*WHAT THE TASK ASKS*. Search the records for the string "caption" and return each line that has it.

*MATERIAL TO PROCESS*.
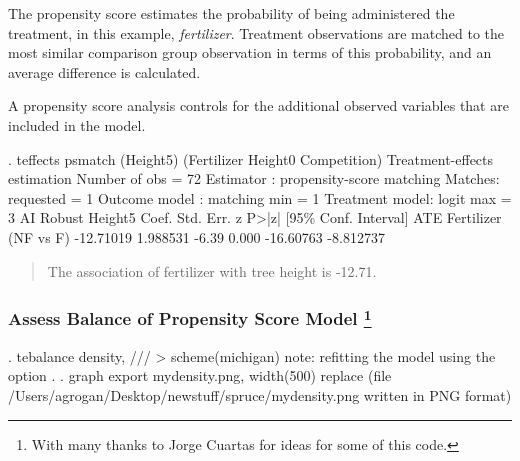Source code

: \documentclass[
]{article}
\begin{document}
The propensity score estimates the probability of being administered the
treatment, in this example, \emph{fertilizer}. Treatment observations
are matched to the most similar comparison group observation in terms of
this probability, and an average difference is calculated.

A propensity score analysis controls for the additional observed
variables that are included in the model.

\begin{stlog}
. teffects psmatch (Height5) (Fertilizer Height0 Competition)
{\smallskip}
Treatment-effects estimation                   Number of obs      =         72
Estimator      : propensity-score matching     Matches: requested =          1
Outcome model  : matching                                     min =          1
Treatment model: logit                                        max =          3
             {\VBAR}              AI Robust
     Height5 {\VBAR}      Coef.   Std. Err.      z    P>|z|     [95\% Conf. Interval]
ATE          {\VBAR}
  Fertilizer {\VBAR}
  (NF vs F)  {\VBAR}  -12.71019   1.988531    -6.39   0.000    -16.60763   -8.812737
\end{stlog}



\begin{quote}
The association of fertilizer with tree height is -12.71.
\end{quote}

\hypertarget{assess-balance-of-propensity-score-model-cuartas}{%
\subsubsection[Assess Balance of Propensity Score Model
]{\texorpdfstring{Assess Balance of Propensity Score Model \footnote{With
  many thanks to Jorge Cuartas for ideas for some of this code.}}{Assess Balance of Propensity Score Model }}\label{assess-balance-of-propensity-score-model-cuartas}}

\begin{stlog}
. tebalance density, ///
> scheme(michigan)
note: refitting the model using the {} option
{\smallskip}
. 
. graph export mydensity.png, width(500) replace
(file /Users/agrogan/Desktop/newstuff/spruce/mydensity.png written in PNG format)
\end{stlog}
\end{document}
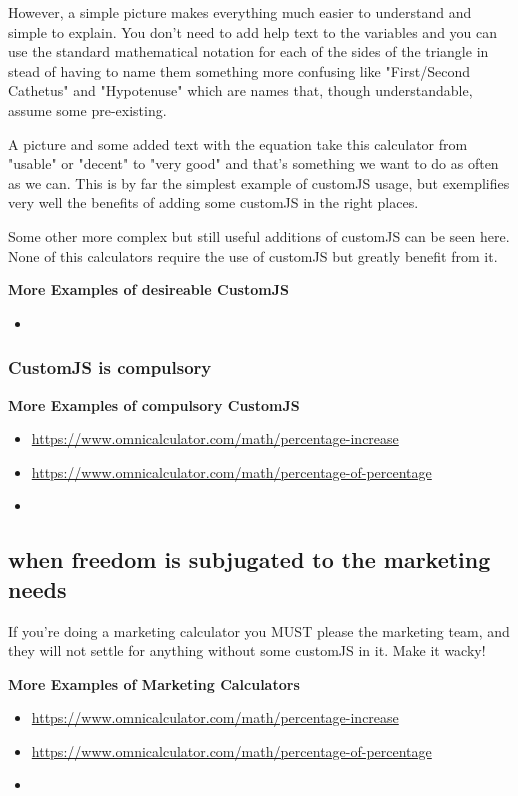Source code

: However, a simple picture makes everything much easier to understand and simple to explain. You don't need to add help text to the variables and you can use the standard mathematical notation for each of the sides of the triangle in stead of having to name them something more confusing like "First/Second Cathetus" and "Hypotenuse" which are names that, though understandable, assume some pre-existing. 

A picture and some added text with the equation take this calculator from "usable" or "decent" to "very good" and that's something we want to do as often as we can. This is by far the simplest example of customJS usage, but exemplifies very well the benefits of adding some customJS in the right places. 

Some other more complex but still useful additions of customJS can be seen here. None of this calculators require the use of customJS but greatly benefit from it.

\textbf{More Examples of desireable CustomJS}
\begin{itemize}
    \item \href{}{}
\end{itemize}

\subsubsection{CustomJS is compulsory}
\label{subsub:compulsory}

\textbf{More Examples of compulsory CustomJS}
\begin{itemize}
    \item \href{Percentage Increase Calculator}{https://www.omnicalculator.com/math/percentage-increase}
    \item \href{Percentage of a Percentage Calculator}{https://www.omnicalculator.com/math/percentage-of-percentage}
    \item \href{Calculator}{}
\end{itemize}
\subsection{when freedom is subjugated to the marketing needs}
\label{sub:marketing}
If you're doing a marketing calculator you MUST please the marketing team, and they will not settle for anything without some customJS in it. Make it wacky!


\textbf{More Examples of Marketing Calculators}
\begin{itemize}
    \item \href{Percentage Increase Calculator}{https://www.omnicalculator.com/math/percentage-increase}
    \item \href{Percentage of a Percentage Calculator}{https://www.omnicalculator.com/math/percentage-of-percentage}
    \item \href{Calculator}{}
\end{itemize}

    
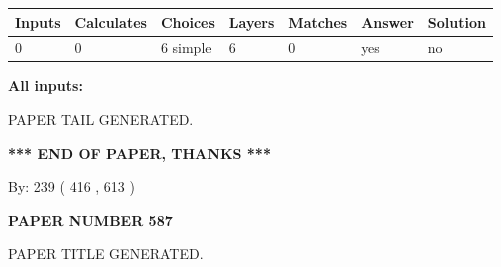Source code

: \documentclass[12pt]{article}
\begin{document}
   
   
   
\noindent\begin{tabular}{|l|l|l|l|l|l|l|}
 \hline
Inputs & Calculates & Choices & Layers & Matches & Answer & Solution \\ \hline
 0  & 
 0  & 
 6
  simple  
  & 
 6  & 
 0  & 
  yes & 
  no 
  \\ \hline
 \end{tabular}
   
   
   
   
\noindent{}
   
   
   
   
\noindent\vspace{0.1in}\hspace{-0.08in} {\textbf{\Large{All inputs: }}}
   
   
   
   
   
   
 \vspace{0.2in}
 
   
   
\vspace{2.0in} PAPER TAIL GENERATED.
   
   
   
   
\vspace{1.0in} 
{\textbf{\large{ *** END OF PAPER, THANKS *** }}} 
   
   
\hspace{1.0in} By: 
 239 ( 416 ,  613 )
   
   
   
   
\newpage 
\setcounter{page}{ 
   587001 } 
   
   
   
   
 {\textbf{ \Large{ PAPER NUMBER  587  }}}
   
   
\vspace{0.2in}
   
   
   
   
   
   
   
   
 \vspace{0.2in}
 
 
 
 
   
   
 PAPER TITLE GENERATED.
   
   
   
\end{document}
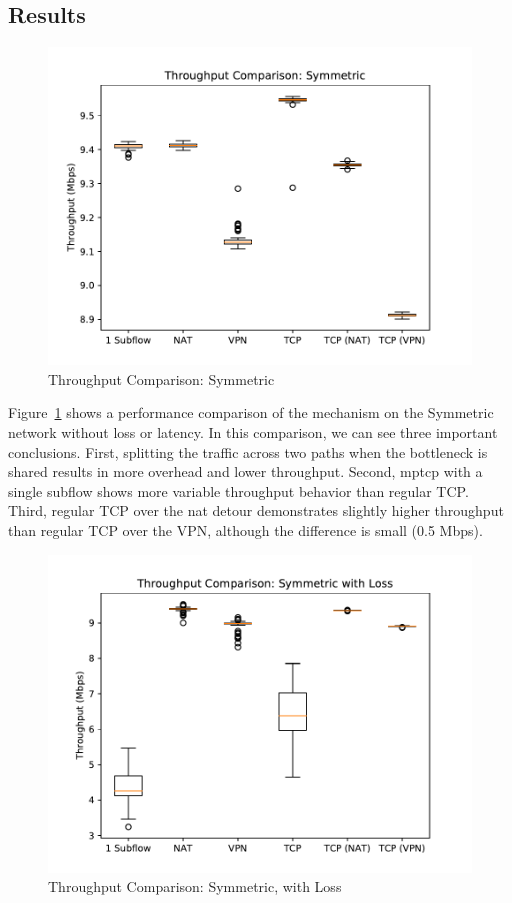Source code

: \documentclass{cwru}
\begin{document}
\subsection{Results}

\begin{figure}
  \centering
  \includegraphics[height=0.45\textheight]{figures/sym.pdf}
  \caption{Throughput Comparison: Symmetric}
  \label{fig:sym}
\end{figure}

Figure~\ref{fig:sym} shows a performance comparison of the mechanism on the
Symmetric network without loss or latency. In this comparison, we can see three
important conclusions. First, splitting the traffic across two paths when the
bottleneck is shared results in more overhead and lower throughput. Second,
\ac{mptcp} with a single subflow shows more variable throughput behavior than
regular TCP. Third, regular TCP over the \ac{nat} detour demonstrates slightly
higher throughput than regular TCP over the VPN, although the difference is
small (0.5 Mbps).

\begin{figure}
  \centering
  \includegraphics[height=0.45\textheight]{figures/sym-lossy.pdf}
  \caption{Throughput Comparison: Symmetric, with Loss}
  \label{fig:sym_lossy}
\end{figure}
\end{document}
--
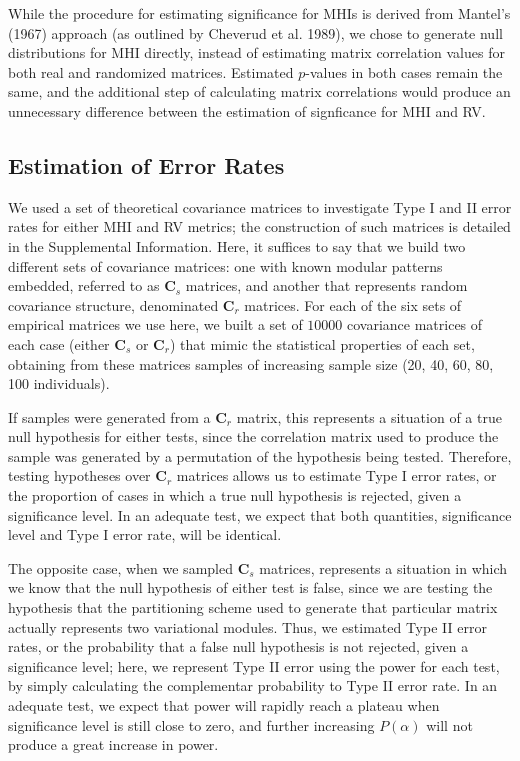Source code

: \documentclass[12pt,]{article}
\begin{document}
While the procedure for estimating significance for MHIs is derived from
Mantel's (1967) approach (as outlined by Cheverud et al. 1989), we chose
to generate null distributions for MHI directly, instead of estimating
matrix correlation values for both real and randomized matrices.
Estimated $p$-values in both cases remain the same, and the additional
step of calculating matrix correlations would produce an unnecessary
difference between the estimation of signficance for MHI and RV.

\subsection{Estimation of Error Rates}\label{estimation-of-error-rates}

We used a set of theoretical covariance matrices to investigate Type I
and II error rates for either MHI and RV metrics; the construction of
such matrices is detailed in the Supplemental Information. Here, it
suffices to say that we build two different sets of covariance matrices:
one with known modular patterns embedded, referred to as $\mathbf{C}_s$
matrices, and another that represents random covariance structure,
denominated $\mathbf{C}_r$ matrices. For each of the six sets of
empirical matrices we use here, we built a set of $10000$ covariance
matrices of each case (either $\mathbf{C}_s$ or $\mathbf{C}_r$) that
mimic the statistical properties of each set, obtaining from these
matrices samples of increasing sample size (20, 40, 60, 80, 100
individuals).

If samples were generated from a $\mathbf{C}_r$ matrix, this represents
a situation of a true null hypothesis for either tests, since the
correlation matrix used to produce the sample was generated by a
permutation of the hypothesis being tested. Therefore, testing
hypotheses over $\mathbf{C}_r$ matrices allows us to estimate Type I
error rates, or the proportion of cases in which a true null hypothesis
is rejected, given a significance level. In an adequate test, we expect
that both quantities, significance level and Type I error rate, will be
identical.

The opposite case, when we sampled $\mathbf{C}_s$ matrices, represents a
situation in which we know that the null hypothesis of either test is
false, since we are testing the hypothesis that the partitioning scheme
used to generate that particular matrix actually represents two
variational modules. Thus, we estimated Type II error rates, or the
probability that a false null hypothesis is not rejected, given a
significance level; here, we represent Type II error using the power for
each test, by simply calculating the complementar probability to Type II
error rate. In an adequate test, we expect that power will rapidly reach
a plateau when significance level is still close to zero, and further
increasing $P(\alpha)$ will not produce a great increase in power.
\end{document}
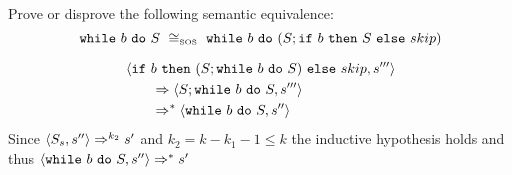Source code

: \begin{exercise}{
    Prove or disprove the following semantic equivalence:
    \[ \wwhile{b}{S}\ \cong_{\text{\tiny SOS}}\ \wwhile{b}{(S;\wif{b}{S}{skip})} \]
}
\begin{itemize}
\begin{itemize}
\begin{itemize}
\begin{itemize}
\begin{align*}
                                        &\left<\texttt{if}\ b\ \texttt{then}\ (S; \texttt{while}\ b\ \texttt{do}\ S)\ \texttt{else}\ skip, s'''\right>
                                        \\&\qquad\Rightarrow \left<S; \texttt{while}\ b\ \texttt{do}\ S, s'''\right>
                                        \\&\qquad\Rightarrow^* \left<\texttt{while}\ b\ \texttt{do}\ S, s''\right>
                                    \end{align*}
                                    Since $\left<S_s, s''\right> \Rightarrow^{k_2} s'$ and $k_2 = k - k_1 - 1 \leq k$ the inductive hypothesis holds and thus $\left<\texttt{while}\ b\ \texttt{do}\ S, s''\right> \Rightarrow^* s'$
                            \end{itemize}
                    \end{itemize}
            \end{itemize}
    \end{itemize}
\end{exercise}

*ANSWER*.
  \caption{Throughput Comparison: Symmetric}
  \caption{Throughput Comparison: Symmetric, with Loss}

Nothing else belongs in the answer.